Carole Abbott was an expert witness in child sex-abuse cases. What she witnessed at home was a different matter.

Wrong and wrong, responds Portman. Not only was he -- or anyone else in his office, which handles many, if not most, sex-assault cases in Arapahoe County -- notinformed that Abbott had been canned, but he insists that Peters and Chambers had an obligation to reveal what they knew about Abbott back in August.

"They made the decision to fire the lady on that same information, but it wasn't important enough to tell us?" he asks. "Apparently the importance of it escaped them."


Portman and the public defender's office have not been the only attorneys caught off guard by the inconsistencies between Abbott's personal and professional lives.

Early last year, a grandmother of four Adams County boys saw two of them simulating sex. She informed the mother, who called the police. The children were taken immediately to Sungate, where, in March 1999, Carole Abbott interviewed one of them. Out of that interview and a subsequent police investigation, a family friend was accused of molesting two of the boys; a third allegedly witnessed the assaults.

Rick Kornfeld, a private attorney in Adams County, was hired to defend the man. He says as late as early January, he knew nothing about Carole Abbott's firing or the criminal charges filed against her. Later, after hearing rumors, he checked into her background and discovered Abbott's problems at home. He, too, says prosecutors either were hiding damaging information about a star witness or simply fell down on the job.

"Carole Abbott's report was crucial in my case," he says. "Basically, you have a bunch of kids making accusations. There are no witnesses, no physical evidence, nothing. Her interview was everything. So they needed to tell us; credibility of a witness is always germane."

In mid-January, Peter Albanie, a private attorney in Denver, was called in to work on an Arapahoe County sex-assault case in which Abbott had conducted the forensic interview. He knew nothing of her background, either, until January 20, when Portman approached him outside the courtroom and told him. Albanie, too, immediately requested that the Arapahoe County DA's office be taken off the case.

"What I heard was enough to give me concern that the DA's office had now placed themselves in a position to be a witness in the case," he explains. "We believed that Carol Chambers had information regarding Carole Abbott and why she was fired. So rather than being a prosecutor, Ms. Chambers was now a witness. Also, we believed her being on Sungate's board, and their holding Carole Abbott out as a witness, was a conflict of interest. It seemed to be that they were protecting a witness."

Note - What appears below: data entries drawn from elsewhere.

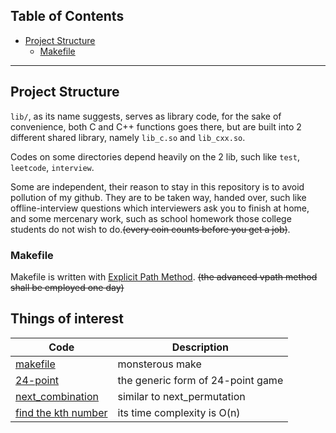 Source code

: 
## **Table of Contents**
- [Project Structure](#project-structure)
    - [Makefile](#makefile)

-------

## Project Structure

`lib/`, as its name suggests, serves as library code, for the sake of convenience, both C and C++ functions goes there, but are built into 2 different shared library, namely `lib_c.so` and `lib_cxx.so`.

Codes on some directories depend heavily on the 2 lib, such like `test`, `leetcode`, `interview`.

Some are independent, their reason to stay in this repository is to avoid pollution of my github. They are to be taken way, handed over, such like offline-interview questions which interviewers ask you to finish at home, and some mercenary work, such as school homework those college students do not wish to do.~~(every coin counts before you get a job)~~.

### Makefile

Makefile is written with [Explicit Path Method](http://make.mad-scientist.net/papers/multi-architecture-builds/#explicitpath). ~~(the advanced vpath method shall be employed one day)~~

## Things of interest

|Code|Description|
|--|--|
|[makefile](https://github.com/openswords/Practices/blob/master/makefile)|monsterous make|
|[24-point](https://github.com/openswords/Practices/blob/master/mercenary/24r.c)|the generic form of 24-point game|
|[next_combination](https://github.com/openswords/Practices/blob/master/lib/combination.cpp)|similar to next_permutation|
|[find the kth number](https://github.com/openswords/Practices/blob/master/interview/find-kth-largest-number-using-qsort.c)|its time complexity is O(n)|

The judge agreed with Albanie and ordered Chambers off the case. But in a deal in which the prosecutor's office agreed not to use Abbott as a witness in court -- although her interview was allowed to appear -- the judge decided to permit Arapahoe County to prosecute the case after all. (A similar deal was reached in Portman's case.)

Yet such resolutions are only patchwork solutions. Portman says the public defender's office has another half-dozen sexual-abuse cases on which Abbott has worked that have yet to go to trial. What, he wonders, will happen with those?

And there is the matter of the sex cases already tried and shelved. Defense attorneys say that, given what is now known about Carole Abbott's home life, it would be possible to challenge and potentially overturn a sexual-abuse case in which a person had been convicted based on her work for Sungate.

That, of course, would depend on whether anyone could show that Abbott's problems dealing with alleged sexual abuse in her own home affected her work at Sungate. Although no lawyers have tackled that project yet, there is at least some evidence that Abbott did not do her job particularly well late last year as her difficulties mounted at home.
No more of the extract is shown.